[SUPPLIED RECORDS — start]
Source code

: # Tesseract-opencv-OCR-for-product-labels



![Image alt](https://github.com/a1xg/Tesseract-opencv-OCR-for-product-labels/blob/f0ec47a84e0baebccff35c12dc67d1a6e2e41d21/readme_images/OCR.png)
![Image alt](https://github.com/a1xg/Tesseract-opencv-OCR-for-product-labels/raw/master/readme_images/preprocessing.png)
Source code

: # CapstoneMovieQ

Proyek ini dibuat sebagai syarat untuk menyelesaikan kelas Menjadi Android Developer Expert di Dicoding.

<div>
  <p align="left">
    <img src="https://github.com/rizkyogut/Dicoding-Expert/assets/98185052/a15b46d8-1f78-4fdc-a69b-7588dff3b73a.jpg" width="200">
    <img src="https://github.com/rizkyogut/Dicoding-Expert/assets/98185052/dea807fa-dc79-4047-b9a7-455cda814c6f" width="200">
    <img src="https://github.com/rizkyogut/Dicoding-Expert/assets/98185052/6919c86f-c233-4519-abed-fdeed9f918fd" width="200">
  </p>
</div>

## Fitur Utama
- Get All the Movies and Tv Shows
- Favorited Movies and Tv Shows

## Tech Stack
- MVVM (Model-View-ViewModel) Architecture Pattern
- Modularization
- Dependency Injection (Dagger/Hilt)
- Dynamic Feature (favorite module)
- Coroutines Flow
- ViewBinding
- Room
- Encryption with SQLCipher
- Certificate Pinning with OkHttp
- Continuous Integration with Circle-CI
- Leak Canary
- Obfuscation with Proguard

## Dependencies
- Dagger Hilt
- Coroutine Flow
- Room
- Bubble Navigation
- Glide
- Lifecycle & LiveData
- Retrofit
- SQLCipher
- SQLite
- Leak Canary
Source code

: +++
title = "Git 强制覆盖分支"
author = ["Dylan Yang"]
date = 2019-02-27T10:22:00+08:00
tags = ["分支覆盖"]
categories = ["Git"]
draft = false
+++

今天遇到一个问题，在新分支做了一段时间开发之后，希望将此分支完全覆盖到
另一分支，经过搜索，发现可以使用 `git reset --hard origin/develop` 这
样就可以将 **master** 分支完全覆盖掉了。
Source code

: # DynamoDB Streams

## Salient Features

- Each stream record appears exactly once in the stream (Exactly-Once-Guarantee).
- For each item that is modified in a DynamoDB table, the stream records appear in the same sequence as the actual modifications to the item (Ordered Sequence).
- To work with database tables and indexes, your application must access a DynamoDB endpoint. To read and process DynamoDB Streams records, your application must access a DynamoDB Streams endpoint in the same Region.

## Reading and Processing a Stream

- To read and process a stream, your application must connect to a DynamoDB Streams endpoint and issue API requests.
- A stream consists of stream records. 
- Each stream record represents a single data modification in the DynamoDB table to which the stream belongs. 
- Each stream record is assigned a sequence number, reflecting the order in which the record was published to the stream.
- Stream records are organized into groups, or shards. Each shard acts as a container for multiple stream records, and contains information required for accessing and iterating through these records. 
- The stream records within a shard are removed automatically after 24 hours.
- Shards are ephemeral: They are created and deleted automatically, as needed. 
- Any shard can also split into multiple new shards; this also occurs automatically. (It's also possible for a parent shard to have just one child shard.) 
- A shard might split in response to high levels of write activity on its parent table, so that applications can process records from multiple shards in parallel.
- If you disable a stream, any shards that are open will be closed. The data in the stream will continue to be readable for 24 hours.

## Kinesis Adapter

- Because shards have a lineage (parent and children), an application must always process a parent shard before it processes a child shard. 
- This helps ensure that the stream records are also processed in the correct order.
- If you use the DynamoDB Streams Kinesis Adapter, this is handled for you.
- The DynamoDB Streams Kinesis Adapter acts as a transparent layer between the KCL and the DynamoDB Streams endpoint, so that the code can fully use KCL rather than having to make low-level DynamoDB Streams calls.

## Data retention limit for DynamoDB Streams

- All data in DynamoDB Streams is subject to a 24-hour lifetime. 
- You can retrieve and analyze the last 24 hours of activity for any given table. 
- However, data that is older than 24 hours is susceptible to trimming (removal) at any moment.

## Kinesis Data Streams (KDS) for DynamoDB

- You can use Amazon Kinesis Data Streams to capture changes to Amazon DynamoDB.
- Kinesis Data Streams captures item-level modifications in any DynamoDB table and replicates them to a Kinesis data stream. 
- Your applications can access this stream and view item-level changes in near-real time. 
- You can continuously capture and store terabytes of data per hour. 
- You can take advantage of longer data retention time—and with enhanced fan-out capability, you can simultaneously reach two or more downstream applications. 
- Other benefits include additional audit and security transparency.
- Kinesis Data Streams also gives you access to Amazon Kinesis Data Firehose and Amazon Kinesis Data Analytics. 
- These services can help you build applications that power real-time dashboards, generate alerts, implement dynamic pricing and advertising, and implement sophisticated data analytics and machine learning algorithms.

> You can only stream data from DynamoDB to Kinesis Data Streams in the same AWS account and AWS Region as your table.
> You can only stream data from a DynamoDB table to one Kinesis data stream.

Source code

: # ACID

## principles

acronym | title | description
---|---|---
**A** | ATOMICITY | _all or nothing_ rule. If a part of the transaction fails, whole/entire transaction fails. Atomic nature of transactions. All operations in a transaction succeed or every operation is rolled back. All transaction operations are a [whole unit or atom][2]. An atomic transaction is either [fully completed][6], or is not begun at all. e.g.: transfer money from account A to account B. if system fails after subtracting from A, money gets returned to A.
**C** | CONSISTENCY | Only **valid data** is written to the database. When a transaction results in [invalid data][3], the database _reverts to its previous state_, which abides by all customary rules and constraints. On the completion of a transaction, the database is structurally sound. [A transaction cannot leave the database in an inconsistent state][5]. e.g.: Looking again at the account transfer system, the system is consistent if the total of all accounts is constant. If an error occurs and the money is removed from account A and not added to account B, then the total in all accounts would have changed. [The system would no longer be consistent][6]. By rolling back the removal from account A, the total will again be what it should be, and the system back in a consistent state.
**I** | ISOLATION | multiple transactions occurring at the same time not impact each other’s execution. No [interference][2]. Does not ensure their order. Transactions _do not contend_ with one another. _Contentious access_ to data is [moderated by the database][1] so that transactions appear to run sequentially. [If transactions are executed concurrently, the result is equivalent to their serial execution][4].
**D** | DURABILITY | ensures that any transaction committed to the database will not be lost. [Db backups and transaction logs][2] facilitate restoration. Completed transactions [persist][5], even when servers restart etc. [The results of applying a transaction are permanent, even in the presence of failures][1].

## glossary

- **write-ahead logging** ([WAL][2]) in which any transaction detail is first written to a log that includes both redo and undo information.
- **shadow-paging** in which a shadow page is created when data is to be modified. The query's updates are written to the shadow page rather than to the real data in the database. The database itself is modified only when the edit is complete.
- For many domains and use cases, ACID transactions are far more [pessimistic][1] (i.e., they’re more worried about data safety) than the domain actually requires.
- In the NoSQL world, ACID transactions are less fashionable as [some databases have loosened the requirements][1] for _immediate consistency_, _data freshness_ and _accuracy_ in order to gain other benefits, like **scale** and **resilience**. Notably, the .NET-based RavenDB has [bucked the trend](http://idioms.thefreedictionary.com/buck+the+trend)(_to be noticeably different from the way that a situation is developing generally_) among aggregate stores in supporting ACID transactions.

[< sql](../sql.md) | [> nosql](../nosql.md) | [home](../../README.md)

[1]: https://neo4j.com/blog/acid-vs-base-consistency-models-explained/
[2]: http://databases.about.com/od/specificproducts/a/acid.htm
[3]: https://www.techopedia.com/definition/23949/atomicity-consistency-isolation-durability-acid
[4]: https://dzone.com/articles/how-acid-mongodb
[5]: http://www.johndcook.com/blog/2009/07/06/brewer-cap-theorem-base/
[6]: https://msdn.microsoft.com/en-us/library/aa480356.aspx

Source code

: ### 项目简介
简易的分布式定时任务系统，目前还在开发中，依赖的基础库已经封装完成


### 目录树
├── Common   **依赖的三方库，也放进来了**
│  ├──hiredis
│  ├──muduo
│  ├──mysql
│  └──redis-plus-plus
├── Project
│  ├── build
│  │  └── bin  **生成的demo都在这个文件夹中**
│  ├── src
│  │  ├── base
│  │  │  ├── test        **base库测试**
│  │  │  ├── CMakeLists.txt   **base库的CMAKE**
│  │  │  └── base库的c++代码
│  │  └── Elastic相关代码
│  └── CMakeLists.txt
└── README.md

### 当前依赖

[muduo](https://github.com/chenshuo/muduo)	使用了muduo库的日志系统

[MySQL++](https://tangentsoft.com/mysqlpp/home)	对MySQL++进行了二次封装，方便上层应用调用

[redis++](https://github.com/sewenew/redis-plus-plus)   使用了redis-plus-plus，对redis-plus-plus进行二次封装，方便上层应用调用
[SUPPLIED RECORDS — finish]
#### [ACTION ITEM]
Look through the entries above and quote exactly the lines from the line with "- This helps" to the line with "- These services", counting both of those lines.

#### [ANSWER FOR THE TASK]
- This helps ensure that the stream records are also processed in the correct order.
- If you use the DynamoDB Streams Kinesis Adapter, this is handled for you.
- The DynamoDB Streams Kinesis Adapter acts as a transparent layer between the KCL and the DynamoDB Streams endpoint, so that the code can fully use KCL rather than having to make low-level DynamoDB Streams calls.

## Data retention limit for DynamoDB Streams

- All data in DynamoDB Streams is subject to a 24-hour lifetime. 
- You can retrieve and analyze the last 24 hours of activity for any given table. 
- However, data that is older than 24 hours is susceptible to trimming (removal) at any moment.

## Kinesis Data Streams (KDS) for DynamoDB

- You can use Amazon Kinesis Data Streams to capture changes to Amazon DynamoDB.
- Kinesis Data Streams captures item-level modifications in any DynamoDB table and replicates them to a Kinesis data stream. 
- Your applications can access this stream and view item-level changes in near-real time. 
- You can continuously capture and store terabytes of data per hour. 
- You can take advantage of longer data retention time—and with enhanced fan-out capability, you can simultaneously reach two or more downstream applications. 
- Other benefits include additional audit and security transparency.
- Kinesis Data Streams also gives you access to Amazon Kinesis Data Firehose and Amazon Kinesis Data Analytics. 
- These services can help you build applications that power real-time dashboards, generate alerts, implement dynamic pricing and advertising, and implement sophisticated data analytics and machine learning algorithms.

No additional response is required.